- What the task asks
Each line that contains the word "procès" counts once; give the total for the records below and nothing else.

═════ Records to process

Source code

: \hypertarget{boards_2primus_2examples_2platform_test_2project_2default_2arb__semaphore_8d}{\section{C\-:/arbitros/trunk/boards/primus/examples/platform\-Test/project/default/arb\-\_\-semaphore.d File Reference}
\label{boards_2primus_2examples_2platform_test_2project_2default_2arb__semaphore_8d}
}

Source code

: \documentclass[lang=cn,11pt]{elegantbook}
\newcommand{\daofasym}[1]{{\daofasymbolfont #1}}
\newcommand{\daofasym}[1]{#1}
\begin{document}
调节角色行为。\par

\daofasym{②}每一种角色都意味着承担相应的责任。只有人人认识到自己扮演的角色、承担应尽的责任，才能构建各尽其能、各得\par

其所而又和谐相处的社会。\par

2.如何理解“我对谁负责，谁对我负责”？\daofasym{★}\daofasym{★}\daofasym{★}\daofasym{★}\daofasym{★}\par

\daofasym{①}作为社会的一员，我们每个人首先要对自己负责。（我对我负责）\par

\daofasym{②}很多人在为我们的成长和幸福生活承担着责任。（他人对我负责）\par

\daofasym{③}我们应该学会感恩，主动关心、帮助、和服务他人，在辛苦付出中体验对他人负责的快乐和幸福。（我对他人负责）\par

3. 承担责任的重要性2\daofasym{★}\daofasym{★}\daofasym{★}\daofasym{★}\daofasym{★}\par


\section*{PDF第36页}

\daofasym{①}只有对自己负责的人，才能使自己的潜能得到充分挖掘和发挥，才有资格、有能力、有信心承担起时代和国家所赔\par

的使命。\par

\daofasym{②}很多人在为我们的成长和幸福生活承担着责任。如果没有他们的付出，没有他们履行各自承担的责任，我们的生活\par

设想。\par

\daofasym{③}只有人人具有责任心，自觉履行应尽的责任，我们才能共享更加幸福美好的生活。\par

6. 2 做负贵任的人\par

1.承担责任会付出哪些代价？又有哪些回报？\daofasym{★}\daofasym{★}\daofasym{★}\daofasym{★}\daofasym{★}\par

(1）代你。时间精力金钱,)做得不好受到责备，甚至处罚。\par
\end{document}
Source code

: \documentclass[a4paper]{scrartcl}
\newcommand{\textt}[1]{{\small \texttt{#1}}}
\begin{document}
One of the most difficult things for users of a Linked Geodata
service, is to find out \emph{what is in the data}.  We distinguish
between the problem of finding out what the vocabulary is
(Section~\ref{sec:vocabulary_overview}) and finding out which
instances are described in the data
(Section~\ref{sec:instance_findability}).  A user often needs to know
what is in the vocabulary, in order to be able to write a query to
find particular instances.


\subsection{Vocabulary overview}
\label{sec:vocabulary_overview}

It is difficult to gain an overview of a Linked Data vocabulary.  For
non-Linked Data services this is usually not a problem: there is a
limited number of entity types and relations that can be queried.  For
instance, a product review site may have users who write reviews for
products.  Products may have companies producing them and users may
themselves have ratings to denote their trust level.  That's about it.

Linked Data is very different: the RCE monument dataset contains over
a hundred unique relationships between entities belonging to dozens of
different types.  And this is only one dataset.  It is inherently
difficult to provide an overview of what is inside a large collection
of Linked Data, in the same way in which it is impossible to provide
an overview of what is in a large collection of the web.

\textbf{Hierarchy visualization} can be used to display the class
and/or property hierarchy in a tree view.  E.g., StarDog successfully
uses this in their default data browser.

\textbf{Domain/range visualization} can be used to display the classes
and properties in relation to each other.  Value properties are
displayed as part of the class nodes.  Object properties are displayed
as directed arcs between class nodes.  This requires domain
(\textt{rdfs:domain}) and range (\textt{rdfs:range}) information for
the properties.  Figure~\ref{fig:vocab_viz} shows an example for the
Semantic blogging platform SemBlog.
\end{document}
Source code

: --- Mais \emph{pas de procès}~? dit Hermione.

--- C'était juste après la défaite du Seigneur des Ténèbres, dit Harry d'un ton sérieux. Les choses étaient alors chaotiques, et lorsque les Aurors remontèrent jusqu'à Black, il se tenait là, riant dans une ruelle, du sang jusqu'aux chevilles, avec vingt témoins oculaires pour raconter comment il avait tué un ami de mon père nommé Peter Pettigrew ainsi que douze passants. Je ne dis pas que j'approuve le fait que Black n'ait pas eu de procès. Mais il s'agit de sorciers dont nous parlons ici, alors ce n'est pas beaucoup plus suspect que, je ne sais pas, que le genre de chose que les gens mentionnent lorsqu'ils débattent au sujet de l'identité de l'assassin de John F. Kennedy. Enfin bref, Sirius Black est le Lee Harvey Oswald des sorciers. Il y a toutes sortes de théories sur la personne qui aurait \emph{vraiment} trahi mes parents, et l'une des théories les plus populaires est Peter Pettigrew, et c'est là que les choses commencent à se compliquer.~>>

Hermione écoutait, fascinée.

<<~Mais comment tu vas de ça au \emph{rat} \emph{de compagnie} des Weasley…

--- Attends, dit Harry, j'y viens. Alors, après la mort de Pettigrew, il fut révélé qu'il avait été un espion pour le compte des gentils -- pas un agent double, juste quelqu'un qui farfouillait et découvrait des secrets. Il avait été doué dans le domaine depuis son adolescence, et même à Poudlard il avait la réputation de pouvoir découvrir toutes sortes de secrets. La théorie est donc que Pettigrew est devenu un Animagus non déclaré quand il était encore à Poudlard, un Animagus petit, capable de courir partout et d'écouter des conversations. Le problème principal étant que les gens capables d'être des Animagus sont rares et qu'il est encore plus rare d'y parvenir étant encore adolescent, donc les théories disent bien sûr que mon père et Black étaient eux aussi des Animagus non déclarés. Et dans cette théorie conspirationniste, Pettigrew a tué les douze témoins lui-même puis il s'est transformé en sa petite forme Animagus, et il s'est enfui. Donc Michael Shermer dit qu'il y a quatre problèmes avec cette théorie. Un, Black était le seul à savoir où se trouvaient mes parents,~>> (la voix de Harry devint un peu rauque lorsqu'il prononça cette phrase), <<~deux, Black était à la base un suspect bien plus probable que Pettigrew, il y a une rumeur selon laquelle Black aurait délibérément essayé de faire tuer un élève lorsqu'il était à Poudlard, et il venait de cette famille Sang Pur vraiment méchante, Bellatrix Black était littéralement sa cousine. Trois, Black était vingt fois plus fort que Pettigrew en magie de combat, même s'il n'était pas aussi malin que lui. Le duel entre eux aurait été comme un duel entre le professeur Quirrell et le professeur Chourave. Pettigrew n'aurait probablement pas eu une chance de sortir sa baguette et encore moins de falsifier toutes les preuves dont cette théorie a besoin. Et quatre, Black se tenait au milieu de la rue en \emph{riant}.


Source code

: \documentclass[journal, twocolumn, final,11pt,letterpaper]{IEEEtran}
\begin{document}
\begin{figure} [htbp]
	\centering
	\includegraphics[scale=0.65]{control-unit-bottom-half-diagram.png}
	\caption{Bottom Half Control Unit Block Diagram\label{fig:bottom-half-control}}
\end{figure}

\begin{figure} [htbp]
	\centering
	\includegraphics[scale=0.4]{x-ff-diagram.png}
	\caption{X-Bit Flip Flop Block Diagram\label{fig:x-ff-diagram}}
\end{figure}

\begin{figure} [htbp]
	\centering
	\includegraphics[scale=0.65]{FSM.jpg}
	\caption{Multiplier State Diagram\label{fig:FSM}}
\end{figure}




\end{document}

══════════

- Output below
2